:: Input ::

**********

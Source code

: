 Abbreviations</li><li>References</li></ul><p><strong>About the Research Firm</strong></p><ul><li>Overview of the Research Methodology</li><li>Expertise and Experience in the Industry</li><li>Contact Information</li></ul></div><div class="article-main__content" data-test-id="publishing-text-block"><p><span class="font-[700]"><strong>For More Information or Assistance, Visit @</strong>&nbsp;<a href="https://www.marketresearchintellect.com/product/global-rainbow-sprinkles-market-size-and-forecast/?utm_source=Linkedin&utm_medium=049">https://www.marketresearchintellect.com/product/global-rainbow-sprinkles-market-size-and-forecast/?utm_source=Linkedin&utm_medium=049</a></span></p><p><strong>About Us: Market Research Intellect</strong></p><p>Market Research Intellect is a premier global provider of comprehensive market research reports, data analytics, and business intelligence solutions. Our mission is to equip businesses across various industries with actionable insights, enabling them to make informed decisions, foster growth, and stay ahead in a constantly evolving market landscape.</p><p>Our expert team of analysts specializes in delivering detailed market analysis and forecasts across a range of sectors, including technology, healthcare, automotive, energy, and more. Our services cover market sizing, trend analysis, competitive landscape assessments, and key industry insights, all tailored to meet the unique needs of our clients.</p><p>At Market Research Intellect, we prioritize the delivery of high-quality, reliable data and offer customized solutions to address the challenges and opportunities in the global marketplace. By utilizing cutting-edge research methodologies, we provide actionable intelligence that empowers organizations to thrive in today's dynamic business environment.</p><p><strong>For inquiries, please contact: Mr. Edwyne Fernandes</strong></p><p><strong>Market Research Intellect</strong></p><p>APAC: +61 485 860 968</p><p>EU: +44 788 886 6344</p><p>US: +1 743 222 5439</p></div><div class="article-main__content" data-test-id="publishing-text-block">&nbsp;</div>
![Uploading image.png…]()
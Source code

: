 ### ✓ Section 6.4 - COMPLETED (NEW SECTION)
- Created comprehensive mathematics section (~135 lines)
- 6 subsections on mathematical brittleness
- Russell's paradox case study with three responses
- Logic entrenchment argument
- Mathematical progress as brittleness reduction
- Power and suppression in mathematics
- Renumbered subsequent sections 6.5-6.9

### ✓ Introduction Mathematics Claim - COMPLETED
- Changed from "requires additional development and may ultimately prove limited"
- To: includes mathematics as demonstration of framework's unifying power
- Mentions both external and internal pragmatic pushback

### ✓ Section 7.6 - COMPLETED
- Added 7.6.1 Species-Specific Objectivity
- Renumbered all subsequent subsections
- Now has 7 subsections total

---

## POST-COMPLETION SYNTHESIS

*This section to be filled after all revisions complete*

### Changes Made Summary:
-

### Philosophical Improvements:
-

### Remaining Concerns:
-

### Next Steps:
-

**********

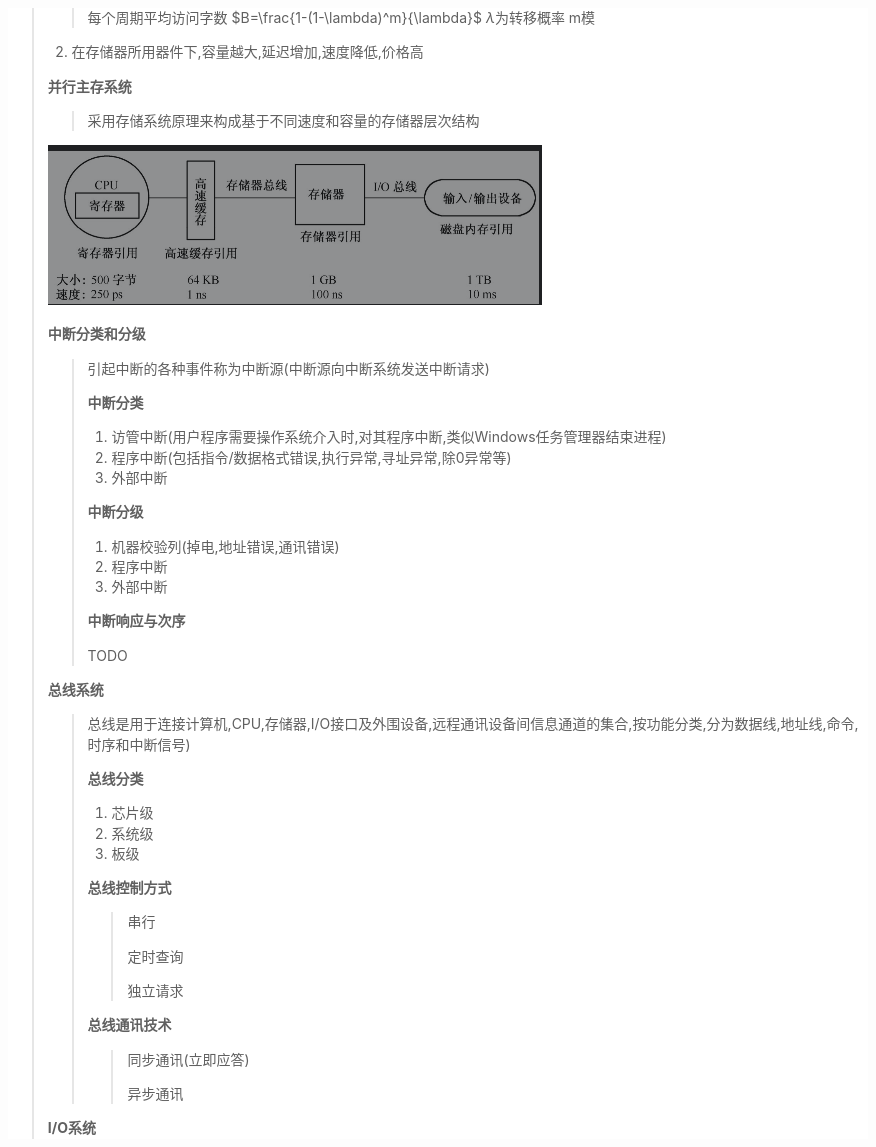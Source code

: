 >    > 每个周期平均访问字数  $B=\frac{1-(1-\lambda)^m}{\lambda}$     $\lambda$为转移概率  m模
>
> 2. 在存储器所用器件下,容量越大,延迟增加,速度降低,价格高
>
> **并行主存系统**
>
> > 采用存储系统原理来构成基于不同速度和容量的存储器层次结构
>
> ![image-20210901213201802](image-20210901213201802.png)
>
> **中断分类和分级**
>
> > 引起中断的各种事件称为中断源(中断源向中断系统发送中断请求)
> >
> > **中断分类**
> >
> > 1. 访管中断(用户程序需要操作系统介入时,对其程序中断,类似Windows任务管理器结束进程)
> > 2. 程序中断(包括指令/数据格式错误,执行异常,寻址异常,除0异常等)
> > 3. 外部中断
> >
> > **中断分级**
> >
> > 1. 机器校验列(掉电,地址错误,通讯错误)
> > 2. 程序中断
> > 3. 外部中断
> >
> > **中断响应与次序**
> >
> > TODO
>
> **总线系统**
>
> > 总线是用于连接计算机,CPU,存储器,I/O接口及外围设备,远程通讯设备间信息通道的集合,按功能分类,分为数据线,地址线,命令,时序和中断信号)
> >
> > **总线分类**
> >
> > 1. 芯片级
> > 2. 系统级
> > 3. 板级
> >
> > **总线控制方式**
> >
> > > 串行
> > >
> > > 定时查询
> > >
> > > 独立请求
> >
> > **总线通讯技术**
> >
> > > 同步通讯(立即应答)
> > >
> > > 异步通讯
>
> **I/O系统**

**********

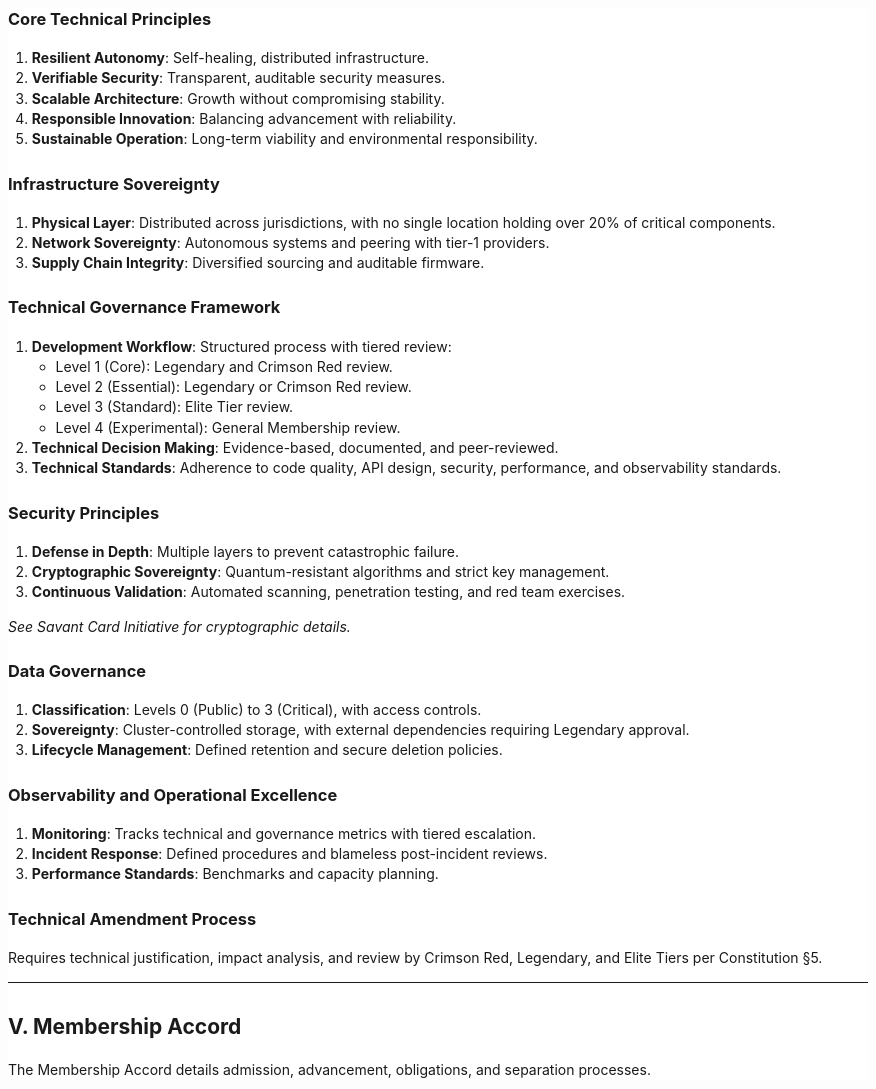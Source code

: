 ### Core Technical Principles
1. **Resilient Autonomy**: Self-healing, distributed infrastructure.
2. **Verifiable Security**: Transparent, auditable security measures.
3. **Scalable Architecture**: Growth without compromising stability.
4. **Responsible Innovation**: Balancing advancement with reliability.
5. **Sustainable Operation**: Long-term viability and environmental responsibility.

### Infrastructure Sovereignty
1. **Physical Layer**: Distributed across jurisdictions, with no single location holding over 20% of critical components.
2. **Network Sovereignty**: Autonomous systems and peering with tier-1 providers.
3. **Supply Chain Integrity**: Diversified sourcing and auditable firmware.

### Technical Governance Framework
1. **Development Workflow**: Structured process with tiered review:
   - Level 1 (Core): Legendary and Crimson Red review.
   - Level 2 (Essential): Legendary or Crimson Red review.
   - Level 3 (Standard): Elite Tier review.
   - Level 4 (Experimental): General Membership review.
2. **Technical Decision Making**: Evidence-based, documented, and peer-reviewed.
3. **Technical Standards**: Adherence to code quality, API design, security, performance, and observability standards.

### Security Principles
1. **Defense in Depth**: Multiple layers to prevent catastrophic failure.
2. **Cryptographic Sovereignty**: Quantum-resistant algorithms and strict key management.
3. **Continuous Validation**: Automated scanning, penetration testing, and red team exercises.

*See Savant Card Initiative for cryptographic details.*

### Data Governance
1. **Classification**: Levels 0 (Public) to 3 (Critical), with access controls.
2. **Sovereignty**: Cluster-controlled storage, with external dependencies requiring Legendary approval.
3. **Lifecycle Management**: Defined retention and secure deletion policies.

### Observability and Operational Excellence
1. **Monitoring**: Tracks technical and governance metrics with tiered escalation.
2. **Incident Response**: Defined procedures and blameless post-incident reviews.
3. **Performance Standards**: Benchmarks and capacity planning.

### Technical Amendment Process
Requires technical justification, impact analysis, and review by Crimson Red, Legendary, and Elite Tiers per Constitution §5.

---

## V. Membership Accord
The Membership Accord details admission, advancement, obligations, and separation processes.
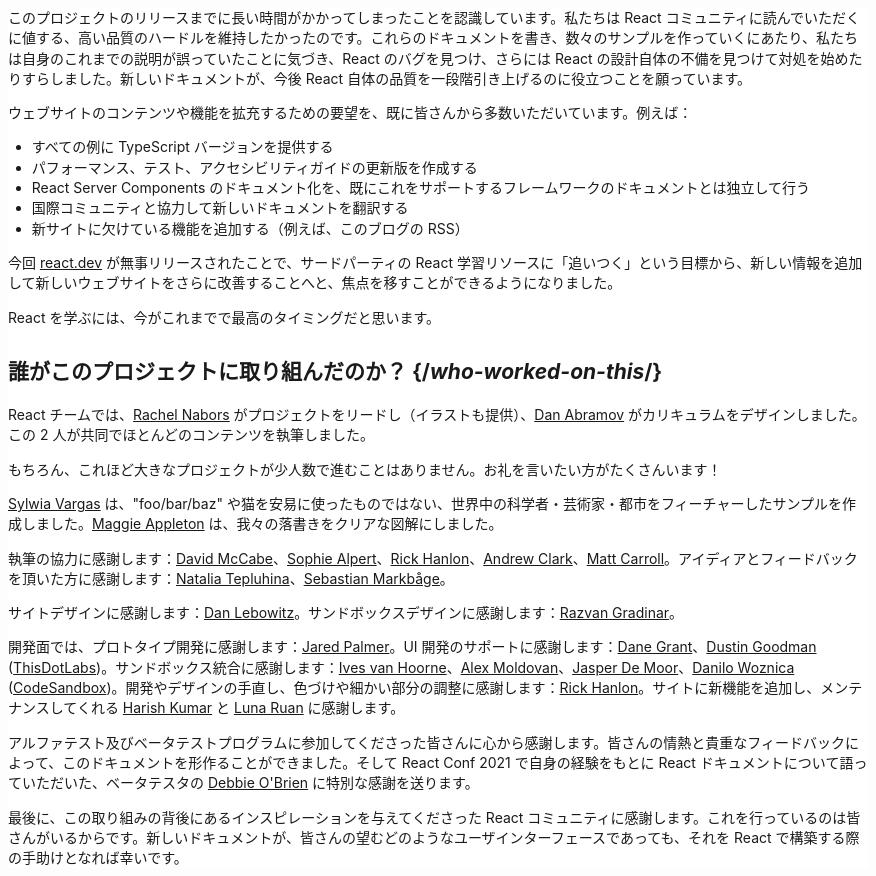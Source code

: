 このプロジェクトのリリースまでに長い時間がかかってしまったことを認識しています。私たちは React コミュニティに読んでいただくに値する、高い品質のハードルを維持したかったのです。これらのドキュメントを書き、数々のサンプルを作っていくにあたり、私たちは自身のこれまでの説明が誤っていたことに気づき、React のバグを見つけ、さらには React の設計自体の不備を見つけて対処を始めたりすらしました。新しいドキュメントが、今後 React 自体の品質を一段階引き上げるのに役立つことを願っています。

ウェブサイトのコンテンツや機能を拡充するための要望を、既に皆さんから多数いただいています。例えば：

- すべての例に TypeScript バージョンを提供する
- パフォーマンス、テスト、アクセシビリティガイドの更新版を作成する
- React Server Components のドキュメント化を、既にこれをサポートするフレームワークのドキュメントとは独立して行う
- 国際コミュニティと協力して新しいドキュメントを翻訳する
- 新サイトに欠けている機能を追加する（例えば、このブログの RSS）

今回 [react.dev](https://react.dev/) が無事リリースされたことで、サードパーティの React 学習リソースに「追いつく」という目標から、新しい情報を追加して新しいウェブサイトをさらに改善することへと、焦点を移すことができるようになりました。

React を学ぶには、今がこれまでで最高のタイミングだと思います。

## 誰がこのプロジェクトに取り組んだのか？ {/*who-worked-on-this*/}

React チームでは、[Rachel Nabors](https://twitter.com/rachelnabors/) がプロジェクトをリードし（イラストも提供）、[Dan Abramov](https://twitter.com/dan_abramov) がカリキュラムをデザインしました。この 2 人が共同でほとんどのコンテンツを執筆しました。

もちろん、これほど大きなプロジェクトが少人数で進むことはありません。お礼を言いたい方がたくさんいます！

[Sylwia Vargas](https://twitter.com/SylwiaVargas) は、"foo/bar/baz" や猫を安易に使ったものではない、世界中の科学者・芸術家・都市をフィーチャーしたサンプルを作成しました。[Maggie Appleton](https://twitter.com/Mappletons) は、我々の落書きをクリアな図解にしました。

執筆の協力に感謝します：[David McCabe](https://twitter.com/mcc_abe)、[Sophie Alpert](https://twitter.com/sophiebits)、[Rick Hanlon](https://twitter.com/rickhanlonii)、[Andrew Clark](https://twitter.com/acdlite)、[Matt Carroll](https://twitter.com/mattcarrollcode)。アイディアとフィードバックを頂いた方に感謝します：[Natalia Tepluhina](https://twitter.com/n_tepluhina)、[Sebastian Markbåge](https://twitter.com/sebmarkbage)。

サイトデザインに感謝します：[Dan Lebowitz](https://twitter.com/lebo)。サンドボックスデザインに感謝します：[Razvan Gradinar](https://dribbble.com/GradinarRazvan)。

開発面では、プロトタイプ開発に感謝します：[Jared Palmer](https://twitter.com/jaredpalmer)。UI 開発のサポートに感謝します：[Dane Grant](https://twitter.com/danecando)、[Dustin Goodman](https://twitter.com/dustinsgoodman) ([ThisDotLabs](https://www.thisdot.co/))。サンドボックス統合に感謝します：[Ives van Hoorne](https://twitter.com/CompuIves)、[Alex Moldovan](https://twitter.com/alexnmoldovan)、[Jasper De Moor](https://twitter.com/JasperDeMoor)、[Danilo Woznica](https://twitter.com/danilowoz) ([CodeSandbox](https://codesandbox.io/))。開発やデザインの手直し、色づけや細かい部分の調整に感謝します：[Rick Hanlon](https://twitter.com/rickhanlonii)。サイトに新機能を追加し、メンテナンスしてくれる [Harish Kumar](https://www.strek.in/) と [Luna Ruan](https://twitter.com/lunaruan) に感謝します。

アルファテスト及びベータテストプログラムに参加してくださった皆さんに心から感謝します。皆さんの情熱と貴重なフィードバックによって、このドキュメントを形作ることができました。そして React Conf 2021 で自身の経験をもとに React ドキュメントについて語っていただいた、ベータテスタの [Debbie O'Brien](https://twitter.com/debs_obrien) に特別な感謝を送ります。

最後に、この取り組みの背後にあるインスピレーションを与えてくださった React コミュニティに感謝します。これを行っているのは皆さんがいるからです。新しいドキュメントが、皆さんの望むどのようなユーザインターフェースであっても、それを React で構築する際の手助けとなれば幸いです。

**********

Across the listing above, report every line where "Renumbered" occurs.

- Renumbered subsequent sections 6.5-6.9
- Renumbered all subsequent subsections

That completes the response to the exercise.